= Beginning of Section =
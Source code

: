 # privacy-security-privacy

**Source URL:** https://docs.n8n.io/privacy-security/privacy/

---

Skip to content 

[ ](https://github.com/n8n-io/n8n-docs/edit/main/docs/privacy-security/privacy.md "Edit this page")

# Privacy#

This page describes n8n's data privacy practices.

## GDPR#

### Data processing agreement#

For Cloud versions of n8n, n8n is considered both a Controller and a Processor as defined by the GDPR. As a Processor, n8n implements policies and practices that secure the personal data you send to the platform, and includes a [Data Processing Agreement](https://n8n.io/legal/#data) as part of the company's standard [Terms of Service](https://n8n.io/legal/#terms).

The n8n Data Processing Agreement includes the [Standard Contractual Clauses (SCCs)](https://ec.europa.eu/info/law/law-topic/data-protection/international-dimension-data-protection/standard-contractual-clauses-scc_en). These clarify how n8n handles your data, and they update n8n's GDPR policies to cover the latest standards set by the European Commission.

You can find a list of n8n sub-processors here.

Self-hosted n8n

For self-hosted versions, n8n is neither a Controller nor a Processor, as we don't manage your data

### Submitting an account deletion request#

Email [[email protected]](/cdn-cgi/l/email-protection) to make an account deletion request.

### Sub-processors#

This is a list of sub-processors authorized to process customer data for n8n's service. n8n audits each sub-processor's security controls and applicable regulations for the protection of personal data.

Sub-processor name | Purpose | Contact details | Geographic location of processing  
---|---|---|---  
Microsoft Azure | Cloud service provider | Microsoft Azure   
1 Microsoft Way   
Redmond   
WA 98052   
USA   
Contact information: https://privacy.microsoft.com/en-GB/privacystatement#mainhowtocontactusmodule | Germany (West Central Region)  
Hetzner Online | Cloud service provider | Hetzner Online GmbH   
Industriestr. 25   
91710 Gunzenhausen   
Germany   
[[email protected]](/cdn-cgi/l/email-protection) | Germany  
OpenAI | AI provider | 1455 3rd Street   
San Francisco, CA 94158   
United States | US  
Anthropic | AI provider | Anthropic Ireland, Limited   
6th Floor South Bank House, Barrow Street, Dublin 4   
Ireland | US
= End of Section =
### Required work
What is needed is each line of the entries that contains the word "email".

### Answer below
Email [[email protected]](/cdn-cgi/l/email-protection) to make an account deletion request.
[[email protected]](/cdn-cgi/l/email-protection) | Germany  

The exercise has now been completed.